In conclusion, to our knowledge, this represents the first report of a direct induction of DNA ICLs in the mammalian genome by a bacterial infection. Such lesions induce replication stress and favor DSBs, and it has been shown that their accumulation over time contributes to aging in tissue and to genomic instability, a hallmark of precancerous cells. ICL is also an extremely lethal form of DNA damage, as it poses an unsurpassable block to replication and suppresses other fundamental DNA processes such as transcription and maintenance.

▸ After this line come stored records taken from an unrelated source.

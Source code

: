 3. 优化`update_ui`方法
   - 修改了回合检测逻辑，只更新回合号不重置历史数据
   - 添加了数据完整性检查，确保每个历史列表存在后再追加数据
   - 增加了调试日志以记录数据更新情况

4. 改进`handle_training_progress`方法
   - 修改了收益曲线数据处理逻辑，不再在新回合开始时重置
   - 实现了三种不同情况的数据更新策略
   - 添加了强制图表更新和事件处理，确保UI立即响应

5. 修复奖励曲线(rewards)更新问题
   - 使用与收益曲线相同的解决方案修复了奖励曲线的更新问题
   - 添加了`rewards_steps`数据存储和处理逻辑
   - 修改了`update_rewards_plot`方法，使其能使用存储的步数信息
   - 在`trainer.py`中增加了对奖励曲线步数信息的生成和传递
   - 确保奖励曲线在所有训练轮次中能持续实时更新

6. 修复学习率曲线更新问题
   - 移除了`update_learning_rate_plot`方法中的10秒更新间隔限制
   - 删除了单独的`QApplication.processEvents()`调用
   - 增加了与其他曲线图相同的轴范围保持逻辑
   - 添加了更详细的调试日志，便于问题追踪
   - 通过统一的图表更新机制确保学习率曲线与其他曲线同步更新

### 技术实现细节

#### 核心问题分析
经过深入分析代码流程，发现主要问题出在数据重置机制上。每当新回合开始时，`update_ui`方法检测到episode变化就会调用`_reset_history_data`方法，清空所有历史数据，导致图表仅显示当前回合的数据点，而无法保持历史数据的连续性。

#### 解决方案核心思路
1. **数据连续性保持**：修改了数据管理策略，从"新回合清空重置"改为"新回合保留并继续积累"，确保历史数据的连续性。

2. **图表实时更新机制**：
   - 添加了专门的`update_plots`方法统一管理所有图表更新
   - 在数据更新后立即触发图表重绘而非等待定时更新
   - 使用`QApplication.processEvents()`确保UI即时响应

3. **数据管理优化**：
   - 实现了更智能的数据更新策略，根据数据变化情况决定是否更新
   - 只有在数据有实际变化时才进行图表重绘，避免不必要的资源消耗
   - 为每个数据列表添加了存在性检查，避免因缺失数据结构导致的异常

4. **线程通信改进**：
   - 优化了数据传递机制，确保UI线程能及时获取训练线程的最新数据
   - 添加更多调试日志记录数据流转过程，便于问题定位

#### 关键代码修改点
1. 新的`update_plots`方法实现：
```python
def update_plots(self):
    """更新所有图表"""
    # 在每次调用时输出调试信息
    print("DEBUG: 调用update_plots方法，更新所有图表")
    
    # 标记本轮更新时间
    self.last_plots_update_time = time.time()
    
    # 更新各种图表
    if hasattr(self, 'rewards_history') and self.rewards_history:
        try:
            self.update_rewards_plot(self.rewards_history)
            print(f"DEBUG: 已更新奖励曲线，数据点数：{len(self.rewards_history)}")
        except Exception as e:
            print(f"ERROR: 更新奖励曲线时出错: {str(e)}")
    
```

Thus, these findings delineate a role of colibactins in tumorigenesis that might be more complex than previously thought.

MATERIALS AND METHODS

Bacterial strains, isogenic mutants, and cultures.

The E. coli strains used in this study were DH10B hosting the pBACpks or the vector (pBeloBAC11) (1). The clbA and clbP mutants, and the mutants complemented with the corresponding plasmids pClbA and pClbP, were described previously (23, 28). The clbH and clbQ mutants were constructed by using the lambda Red recombinase method, with primers AS149 and AS150, and primers IHAPJPN57 and IHAPJPN58. The corresponding complementation plasmids were constructed by cloning into pASK75 (SacI/PstI) the PCR products with primers CPTPNG14 and CPTPNG15 and primers CPTPNG20 and CPTPNG21. The primer sequences can be requested from the corresponding author. The wild-type clinical enterobacterial isolates were E. coli strain SP15 (28), C. koseri strain BAA 895, K. pneumoniae strain CF1, and E. aerogenes strain 64 (2). Bacteria were grown at 37°C in 5 ml of Lennox L broth (LB; Invitrogen) or on LB agar plates. Carbenicillin (50 µg ⋅ ml−1), kanamycin (50 µg ⋅ ml−1), or chloramphenicol (25 µg ⋅ ml−1) was added as required. For DNA cross-linking and HeLa cell infection experiments, bacteria were grown overnight in LB and then diluted 1/20 in prewarmed Dulbecco’s modified Eagle’s medium (DMEM)–25 mM HEPES (Invitrogen) and incubated at 37°C with 240-rpm agitation to reach the exponential phase (optical density at 600 nm [OD600], 0.4 to 0.5).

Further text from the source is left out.